LHPは毛細管力により作動流体を駆動し、作動流体の相変化を利用して熱輸送を行う二相流体ループです。

LHPの構成・動作原理

LHPの構成

LHPは蒸発器、蒸気管、凝縮器、液管、リザーバから構成され、蒸発器にはウィックと呼ばれる多孔質体が内包されています。

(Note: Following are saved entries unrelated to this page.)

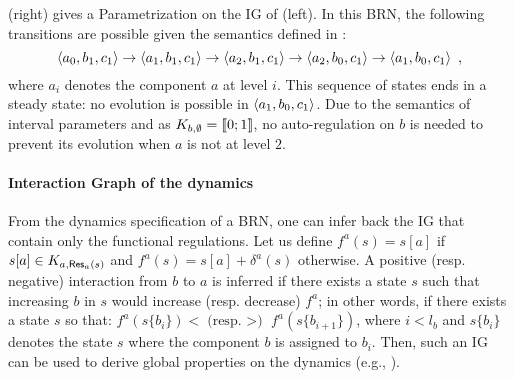 \begin{example}
(right) gives a Parametrization on the IG of (left).
In this BRN, the following transitions are possible given the semantics defined in :
$$\mbox{$\langle a_0, b_1, c_1 \rangle$} \rightarrow \mbox{$\langle a_1, b_1, c_1 \rangle$} \rightarrow \mbox{$\langle a_2, b_1, c_1 \rangle$} \rightarrow
\mbox{$\langle a_2, b_0, c_1 \rangle$} \rightarrow \mbox{$\langle a_1, b_0, c_1 \rangle$} \enspace,$$
where $a_i$ denotes the component $a$ at level $i$.
This sequence of states ends in a steady state: no evolution is possible in $\mbox{$\langle a_1, b_0, c_1 \rangle$}$.
Due to the semantics of interval parameters and as $K_{b,\emptyset} = \llbracket 0 ; 1 \rrbracket$, no auto-regulation on $b$ is needed to prevent its evolution when $a$ is not at level $2$.
\end{example}



\paragraph{Interaction Graph of the dynamics}
From the dynamics specification of a BRN, one can infer back the IG that contain only the functional
regulations.
Let us define
$f^a(s) = s[a]$ if $s[a]\in K_{a, \mathsf{Res}_{a}(s)}$
and
$f^a(s) = s[a]+\delta^a(s)$ otherwise.
A positive (resp. negative) interaction from $b$ to $a$ is inferred if there exists a state $s$ such
that increasing $b$ in $s$ would increase (resp. decrease) $f^a$; in other words, if
there exists a state $s$ so that:
$f^a(s\{b_i\}) < \text{(resp. $>$) } f^a(s\{b_{i+1}\})$, 
where $i < l_b$ and $s\{b_i\}$ denotes the state $s$ where the component $b$ is assigned to $b_i$.
Then, such an IG can be used to derive global properties on the dynamics
(e.g., \cite{Richard2010378,PR11-SASB}).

蒸発器に熱が印加されると、作動流体が蒸発し、発生した蒸気は蒸気管を通って凝縮器に入り、凝縮器においてヒートシンクと熱交換を行うことにより凝縮・過冷却され、液管・バイオネット管を通って蒸発器に還流します。 作動流体はウィックで発生する毛細管力が駆動源となって循環します。

LHPの特徴および宇宙機に適用した場合のメリット

LHPの主な特徴および宇宙機に適用した際のメリットを以下に示します。

高信頼性・長寿命

LHPでは、ウィック内に形成されるメニスカス(注:気液界面)に働く毛細管力が作動流体循環の駆動源となり、ポンプ等の動力を必要としないため、宇宙機で要求される信頼性、長寿命の観点で利点があります。

熱設計の自由度向上

従来型ヒートパイプは、その動作特性が重力の影響を大きく受けるため、以下の制約がありました。

• 地上試験コンフィギュレーション上の制約

トップヒートと呼ばれる蒸発部が凝縮部よりも重力方向上部に位置する姿勢では動作できません。よって、宇宙機に適用するにあたっては、打上げ前に重力環境下で実施する設計検証試験において 、ヒートパイプが確実に動作するようなコンフィギュレーションに配置する必要があり、宇宙機の熱設計を行う上でレイアウト制約がありました。